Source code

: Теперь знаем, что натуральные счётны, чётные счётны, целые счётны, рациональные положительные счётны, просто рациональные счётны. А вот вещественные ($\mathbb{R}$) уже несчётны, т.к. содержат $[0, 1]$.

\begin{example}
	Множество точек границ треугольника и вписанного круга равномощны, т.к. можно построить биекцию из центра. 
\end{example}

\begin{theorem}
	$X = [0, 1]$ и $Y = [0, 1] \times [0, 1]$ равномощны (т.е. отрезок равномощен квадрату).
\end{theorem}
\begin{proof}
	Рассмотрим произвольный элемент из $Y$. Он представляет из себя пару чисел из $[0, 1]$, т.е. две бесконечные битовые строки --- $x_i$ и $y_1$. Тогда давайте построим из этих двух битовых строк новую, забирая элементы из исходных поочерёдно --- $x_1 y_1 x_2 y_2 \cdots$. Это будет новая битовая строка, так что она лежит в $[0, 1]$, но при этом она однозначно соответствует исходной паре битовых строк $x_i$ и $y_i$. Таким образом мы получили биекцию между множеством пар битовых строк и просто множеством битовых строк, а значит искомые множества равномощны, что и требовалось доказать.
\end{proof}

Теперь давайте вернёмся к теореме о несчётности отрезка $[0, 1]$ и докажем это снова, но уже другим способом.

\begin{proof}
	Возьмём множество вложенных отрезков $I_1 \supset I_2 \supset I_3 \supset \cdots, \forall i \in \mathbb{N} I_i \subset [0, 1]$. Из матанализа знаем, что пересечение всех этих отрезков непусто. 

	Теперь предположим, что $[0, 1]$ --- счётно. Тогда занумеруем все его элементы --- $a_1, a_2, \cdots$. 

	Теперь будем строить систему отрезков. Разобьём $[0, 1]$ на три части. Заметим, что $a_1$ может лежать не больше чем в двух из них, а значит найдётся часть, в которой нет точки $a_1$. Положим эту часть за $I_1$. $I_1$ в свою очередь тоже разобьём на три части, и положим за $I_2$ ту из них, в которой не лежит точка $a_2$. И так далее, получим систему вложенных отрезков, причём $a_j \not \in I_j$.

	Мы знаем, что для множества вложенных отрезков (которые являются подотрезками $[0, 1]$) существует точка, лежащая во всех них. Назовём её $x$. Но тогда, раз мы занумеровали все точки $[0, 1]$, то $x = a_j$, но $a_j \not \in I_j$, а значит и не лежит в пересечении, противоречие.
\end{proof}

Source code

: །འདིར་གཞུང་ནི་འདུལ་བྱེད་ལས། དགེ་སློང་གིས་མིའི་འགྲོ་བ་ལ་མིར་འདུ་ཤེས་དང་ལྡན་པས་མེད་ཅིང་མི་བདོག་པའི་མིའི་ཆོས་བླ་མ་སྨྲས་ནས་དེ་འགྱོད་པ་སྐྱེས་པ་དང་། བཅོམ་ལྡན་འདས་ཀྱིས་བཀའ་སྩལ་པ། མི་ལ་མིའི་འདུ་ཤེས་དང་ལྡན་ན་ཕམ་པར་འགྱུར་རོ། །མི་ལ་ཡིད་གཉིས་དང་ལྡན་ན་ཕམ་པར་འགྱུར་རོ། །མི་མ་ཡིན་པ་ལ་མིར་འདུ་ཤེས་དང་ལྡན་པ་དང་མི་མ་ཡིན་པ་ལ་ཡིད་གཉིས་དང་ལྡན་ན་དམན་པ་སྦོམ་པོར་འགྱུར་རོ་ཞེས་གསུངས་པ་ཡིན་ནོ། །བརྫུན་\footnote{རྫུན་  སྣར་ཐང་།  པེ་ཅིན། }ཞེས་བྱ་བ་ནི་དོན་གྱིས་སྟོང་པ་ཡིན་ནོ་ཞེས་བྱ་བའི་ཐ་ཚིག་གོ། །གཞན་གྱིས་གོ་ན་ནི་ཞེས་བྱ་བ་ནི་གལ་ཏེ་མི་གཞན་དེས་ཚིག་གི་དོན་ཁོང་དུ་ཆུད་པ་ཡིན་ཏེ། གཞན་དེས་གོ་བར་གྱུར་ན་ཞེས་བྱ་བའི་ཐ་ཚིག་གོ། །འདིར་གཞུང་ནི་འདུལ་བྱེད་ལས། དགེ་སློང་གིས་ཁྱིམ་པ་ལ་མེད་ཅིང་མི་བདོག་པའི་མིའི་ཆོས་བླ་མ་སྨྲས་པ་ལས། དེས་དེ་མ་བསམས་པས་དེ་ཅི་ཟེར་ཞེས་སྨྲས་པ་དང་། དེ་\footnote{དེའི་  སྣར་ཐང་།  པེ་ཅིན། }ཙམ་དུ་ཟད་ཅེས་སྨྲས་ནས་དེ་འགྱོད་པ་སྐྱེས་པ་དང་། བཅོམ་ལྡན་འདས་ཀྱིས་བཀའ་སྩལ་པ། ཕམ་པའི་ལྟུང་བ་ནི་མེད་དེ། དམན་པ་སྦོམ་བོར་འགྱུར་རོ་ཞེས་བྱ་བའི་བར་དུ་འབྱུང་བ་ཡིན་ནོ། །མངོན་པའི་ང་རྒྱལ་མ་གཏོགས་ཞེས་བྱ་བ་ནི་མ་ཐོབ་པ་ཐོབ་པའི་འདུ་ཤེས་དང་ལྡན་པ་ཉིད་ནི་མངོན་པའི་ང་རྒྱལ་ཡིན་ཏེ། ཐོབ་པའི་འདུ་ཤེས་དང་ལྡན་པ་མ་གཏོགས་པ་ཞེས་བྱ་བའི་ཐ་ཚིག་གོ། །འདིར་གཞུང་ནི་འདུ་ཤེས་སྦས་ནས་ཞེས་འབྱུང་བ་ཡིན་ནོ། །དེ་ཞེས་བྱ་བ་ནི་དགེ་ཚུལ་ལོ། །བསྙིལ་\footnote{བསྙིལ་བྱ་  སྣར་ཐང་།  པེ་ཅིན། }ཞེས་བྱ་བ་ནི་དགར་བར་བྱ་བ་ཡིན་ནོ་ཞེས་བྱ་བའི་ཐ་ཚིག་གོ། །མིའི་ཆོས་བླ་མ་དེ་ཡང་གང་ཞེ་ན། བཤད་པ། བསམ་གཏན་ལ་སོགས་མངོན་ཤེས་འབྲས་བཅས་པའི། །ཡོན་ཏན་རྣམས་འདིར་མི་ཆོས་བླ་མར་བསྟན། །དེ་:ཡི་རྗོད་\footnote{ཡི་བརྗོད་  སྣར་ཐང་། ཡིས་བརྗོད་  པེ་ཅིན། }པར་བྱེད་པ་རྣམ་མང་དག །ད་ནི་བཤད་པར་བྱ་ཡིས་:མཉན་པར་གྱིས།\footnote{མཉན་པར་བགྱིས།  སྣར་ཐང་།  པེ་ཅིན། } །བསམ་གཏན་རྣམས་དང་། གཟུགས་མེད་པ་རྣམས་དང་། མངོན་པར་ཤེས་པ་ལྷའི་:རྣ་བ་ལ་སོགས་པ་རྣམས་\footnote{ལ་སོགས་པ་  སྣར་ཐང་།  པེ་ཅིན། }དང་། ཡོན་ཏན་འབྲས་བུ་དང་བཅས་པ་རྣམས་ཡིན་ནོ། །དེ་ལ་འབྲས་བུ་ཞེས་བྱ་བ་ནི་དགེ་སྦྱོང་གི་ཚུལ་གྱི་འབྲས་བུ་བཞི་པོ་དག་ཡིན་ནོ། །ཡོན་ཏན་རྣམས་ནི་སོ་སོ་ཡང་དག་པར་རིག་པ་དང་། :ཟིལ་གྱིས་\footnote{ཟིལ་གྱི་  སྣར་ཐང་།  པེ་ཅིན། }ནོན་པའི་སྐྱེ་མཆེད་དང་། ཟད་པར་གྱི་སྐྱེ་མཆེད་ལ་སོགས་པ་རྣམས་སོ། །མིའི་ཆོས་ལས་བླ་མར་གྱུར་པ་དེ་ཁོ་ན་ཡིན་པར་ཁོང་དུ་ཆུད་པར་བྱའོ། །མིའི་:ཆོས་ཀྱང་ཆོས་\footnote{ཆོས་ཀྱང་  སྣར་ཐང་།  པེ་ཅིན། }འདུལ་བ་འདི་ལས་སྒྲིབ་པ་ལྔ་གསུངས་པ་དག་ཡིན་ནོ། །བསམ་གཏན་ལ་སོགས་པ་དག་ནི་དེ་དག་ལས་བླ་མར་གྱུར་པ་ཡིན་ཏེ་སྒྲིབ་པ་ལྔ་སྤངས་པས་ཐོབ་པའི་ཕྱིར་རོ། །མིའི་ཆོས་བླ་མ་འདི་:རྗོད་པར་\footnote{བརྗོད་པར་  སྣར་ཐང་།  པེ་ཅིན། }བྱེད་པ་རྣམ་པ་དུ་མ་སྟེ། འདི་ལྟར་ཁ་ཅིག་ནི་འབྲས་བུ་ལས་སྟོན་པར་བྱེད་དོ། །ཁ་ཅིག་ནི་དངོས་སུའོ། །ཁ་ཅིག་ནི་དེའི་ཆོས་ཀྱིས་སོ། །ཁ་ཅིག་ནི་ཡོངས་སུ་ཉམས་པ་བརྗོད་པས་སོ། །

+===+

--- WHAT TO DO ---
Where the line with "Возьмём множество вложенных" ends, your copy should end too; please return exactly the lines from the first line of the data through it.

--- RESPONSE BELOW ---
Source code

: Теперь знаем, что натуральные счётны, чётные счётны, целые счётны, рациональные положительные счётны, просто рациональные счётны. А вот вещественные ($\mathbb{R}$) уже несчётны, т.к. содержат $[0, 1]$.

\begin{example}
	Множество точек границ треугольника и вписанного круга равномощны, т.к. можно построить биекцию из центра. 
\end{example}

\begin{theorem}
	$X = [0, 1]$ и $Y = [0, 1] \times [0, 1]$ равномощны (т.е. отрезок равномощен квадрату).
\end{theorem}
\begin{proof}
	Рассмотрим произвольный элемент из $Y$. Он представляет из себя пару чисел из $[0, 1]$, т.е. две бесконечные битовые строки --- $x_i$ и $y_1$. Тогда давайте построим из этих двух битовых строк новую, забирая элементы из исходных поочерёдно --- $x_1 y_1 x_2 y_2 \cdots$. Это будет новая битовая строка, так что она лежит в $[0, 1]$, но при этом она однозначно соответствует исходной паре битовых строк $x_i$ и $y_i$. Таким образом мы получили биекцию между множеством пар битовых строк и просто множеством битовых строк, а значит искомые множества равномощны, что и требовалось доказать.
\end{proof}

Теперь давайте вернёмся к теореме о несчётности отрезка $[0, 1]$ и докажем это снова, но уже другим способом.

\begin{proof}
	Возьмём множество вложенных отрезков $I_1 \supset I_2 \supset I_3 \supset \cdots, \forall i \in \mathbb{N} I_i \subset [0, 1]$. Из матанализа знаем, что пересечение всех этих отрезков непусто. 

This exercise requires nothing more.